Anyway. I got the environment totally wrong back in 2009. Not once, not twice, but three times. My friend Amy called me out on the first one, she mustered up some thoughts from her pastor, I was arrogant and dismissive in my approach to his wisdom. And I was arrogant and pretty stupid in a later response. It might not have taken me six years to realise this, but it has taken until now, as I went back to find what past-me thought, for me to realise just how wrong and abrassive I was, and to think that the record probably needs to be set straight.
The problem with the post I’ve linked to where I was arrogant and stupid is that some of what I said is true, but it’s incredibly simplistic and I buy into a heap of false dichotomies — like the idea that you can preach the Gospel to your neighbours without loving them (and that you can claim to be loving without caring for the world that people live in). I said:
“If Jesus death is the focal point of God’s love – and indeed the focal point of God’s word – then should it not be our focal point? Rather than distractions like the environment. There are plenty of people worried about the environment and not enough worried about evangelism as far as I’m concerned. And while some claim care for the environment does not mutually exclude care for people – but nor is it the purpose of existence – and in fact it is a distraction.”

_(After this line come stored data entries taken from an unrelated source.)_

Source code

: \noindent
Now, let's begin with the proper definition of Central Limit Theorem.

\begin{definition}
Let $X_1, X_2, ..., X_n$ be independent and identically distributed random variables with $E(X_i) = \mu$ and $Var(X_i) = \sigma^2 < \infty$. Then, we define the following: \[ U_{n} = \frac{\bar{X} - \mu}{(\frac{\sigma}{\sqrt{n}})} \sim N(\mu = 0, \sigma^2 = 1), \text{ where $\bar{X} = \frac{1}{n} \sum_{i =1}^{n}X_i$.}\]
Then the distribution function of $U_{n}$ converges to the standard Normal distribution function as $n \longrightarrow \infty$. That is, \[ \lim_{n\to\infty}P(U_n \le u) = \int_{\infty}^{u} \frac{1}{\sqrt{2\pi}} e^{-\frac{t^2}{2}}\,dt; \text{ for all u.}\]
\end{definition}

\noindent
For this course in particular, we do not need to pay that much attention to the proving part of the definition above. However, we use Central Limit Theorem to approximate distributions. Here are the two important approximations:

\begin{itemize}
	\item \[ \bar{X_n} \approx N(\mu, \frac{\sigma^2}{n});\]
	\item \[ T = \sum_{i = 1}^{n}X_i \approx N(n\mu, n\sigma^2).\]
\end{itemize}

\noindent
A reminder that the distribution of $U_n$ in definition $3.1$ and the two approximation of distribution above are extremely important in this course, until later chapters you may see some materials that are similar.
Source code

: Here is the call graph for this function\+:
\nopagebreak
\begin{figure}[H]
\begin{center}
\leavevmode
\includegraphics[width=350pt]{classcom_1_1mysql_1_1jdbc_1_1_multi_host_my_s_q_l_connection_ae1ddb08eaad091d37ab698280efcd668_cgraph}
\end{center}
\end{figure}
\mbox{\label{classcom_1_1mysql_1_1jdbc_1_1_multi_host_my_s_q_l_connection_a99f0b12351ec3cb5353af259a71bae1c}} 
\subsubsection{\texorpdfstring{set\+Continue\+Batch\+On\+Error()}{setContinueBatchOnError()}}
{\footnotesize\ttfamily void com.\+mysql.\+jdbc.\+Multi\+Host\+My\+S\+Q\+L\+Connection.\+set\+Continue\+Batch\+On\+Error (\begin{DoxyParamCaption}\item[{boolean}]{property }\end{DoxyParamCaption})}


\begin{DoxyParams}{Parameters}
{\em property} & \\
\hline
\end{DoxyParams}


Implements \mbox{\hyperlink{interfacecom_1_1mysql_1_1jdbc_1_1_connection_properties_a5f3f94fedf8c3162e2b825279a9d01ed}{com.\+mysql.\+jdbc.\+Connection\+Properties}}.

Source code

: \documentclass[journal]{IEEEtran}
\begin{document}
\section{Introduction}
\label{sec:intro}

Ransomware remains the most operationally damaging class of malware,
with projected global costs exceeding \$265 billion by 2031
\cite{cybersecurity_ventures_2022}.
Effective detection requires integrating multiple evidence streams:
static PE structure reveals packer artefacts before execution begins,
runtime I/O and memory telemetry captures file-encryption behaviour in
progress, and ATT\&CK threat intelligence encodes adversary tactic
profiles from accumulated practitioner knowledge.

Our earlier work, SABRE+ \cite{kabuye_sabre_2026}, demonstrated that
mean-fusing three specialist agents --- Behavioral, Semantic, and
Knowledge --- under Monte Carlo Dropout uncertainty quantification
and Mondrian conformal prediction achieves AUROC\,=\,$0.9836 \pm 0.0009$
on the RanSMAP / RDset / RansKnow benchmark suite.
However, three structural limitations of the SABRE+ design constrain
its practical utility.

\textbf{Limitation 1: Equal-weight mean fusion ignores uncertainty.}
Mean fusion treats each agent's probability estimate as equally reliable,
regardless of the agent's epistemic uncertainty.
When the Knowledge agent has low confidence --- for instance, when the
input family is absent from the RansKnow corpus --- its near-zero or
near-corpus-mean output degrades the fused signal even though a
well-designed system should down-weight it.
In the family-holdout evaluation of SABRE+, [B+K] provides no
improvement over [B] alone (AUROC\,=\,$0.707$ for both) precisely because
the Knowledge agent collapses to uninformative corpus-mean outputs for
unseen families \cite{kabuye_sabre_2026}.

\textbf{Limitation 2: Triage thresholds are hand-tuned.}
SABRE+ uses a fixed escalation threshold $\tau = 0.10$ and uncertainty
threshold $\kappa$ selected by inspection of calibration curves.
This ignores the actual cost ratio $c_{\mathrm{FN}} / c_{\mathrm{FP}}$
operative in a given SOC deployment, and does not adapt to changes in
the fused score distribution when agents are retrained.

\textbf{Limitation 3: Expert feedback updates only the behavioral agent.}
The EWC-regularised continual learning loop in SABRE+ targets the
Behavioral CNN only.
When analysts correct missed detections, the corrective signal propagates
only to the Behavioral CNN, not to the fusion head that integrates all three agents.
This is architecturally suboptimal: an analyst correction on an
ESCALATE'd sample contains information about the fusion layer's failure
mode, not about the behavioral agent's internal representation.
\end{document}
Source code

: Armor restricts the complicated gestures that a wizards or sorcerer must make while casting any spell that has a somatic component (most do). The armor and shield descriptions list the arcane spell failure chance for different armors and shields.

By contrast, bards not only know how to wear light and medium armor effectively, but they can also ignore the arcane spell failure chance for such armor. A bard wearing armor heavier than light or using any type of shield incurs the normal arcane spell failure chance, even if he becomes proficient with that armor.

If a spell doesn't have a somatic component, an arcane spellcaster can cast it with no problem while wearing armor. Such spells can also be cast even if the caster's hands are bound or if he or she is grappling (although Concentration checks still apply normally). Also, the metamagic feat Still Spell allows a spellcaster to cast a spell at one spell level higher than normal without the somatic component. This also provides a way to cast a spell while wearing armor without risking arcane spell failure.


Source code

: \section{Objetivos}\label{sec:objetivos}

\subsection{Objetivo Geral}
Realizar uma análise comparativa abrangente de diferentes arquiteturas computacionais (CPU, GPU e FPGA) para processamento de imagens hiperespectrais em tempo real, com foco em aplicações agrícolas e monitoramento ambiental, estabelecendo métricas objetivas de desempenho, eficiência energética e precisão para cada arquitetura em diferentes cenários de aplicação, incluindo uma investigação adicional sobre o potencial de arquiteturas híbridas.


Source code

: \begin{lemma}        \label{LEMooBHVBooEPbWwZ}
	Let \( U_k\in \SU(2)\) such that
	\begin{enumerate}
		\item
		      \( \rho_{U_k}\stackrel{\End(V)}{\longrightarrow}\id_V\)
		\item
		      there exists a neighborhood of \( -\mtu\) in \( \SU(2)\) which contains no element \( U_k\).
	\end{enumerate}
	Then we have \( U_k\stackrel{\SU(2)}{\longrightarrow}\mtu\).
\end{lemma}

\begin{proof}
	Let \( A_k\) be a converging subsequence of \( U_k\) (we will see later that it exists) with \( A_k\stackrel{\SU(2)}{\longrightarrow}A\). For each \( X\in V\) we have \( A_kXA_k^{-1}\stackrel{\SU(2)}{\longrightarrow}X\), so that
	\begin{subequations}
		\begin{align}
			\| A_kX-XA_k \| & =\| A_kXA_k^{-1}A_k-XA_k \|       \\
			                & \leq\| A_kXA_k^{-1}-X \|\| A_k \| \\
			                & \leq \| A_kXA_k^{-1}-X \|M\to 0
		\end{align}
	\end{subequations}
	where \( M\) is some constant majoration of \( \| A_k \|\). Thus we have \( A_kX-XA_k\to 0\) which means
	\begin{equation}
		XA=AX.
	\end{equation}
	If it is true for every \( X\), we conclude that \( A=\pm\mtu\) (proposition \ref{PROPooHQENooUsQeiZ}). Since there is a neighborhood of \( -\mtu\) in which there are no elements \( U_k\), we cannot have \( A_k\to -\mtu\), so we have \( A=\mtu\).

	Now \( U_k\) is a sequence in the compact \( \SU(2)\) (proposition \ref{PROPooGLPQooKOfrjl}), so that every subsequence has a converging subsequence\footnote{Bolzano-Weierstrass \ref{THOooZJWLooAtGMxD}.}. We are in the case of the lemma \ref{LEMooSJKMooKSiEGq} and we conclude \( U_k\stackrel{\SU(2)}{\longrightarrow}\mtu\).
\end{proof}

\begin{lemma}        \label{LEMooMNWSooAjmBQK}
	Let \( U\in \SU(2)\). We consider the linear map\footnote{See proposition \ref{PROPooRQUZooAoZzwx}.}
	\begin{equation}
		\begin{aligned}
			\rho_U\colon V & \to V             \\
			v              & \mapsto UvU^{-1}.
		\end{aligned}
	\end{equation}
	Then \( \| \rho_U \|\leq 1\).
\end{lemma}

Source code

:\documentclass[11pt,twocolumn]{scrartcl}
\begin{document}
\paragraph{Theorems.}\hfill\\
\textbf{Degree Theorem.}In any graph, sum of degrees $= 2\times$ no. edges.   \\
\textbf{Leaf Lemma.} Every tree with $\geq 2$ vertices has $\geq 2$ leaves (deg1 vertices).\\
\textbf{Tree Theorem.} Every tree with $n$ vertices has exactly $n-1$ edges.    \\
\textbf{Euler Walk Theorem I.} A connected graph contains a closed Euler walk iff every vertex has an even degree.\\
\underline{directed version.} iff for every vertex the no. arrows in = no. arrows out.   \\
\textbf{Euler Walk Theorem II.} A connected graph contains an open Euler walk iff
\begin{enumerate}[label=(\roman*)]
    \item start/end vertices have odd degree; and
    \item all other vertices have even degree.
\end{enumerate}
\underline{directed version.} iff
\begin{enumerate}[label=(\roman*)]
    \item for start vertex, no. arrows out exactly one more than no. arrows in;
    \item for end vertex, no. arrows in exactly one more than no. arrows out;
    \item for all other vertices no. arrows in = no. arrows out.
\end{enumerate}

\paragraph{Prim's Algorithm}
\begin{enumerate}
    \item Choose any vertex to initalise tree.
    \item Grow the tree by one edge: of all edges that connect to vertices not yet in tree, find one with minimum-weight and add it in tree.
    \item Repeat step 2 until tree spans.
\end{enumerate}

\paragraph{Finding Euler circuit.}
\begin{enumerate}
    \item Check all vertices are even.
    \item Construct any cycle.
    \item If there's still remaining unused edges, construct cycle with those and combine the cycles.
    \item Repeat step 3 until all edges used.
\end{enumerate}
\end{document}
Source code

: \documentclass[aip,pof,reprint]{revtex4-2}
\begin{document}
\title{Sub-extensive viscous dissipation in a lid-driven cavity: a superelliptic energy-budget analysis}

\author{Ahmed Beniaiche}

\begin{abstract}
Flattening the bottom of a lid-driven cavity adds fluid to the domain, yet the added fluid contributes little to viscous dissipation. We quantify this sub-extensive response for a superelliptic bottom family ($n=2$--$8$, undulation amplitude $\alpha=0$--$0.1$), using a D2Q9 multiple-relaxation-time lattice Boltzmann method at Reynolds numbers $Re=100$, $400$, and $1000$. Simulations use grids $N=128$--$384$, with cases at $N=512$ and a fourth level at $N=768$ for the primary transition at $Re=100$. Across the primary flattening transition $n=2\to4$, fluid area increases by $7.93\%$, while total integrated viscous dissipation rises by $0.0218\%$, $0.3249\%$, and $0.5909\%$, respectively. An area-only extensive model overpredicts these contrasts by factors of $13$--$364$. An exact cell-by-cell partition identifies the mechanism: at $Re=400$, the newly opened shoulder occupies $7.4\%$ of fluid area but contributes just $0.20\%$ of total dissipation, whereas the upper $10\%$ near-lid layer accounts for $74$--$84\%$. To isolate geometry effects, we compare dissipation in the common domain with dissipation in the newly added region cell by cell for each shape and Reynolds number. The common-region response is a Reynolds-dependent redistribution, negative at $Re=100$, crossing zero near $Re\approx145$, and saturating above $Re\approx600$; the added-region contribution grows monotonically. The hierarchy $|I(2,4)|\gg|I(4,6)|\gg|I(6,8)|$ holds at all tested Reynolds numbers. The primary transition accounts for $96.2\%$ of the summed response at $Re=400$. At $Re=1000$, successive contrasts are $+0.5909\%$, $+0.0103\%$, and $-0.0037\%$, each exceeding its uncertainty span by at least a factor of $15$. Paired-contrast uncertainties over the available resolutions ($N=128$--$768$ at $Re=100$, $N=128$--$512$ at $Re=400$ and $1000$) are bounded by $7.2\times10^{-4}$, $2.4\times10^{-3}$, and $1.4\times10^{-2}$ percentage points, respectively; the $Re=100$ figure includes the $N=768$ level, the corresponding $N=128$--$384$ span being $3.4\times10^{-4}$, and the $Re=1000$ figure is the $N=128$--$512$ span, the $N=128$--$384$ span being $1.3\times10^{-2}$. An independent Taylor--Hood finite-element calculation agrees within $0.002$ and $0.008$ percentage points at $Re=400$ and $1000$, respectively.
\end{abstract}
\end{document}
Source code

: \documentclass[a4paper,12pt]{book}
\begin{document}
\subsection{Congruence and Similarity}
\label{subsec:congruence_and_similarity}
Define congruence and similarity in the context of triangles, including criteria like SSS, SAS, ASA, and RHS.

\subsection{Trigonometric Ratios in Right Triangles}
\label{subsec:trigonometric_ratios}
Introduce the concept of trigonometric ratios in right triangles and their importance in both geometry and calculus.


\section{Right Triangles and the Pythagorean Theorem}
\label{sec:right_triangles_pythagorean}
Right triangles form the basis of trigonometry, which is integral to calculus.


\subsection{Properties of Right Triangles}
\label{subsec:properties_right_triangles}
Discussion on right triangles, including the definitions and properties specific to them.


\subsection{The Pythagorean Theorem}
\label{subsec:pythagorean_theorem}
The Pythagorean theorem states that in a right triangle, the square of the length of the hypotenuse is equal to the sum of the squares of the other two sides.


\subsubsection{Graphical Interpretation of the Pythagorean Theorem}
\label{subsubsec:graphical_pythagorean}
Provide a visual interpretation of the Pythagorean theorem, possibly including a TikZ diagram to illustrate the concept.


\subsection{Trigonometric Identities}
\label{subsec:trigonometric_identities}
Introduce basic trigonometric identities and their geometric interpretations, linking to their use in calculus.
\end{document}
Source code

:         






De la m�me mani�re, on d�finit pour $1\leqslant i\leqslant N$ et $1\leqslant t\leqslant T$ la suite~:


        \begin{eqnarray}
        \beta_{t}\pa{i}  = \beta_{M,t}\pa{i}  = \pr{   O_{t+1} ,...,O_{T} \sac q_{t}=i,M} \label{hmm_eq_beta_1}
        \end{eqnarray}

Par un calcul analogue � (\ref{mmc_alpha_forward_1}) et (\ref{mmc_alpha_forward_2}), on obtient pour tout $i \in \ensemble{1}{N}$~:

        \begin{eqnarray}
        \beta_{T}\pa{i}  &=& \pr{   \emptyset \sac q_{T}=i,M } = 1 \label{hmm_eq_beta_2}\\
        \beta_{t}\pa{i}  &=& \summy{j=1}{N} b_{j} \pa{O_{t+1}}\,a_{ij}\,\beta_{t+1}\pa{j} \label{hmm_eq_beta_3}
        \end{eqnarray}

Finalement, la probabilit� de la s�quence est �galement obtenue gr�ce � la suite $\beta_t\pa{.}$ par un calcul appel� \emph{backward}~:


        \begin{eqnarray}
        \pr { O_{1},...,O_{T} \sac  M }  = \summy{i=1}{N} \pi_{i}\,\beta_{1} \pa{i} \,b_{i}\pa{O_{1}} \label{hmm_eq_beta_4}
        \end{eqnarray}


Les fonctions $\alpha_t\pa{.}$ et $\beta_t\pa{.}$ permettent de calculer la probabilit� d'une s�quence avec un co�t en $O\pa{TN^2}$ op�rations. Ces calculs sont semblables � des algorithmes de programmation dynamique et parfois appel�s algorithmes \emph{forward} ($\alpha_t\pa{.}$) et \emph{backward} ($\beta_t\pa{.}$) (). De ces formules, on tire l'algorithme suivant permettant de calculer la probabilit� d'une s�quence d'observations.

It was thinking like this that led another dear friend to say that I have an “anemic doctrine of creation,” I got a little defensive then. My problem, I think, isn’t so much that I want to argue for the supremacy of the Gospel in the Christian life, but in the idea that how we interact with the environment isn’t part of our proclamation of the Gospel. I argued for a pretty disembodied approach to evangelism. And this was wrong.
I also try to split God’s love for the people he redeems from his love for the world he redeems — while it’s true that God definitely loves his people, and his aim is to gather them, it’s to gather them to live in the world that he loves, and that he will dwell in. God shows his commitment to dwelling with his people in his world-as-temple in a way that doesn’t really set up people and creation in a weird hierarchy, but sees his creation — humanity and world — living in harmony with him.
So, if you were reading back then, or you see this now, sorry I was a jerk, sorry I was wrong, and to those who loved me enough to try to correct me — I’m sorry I didn’t listen because I was so certain I was right. I wasn’t.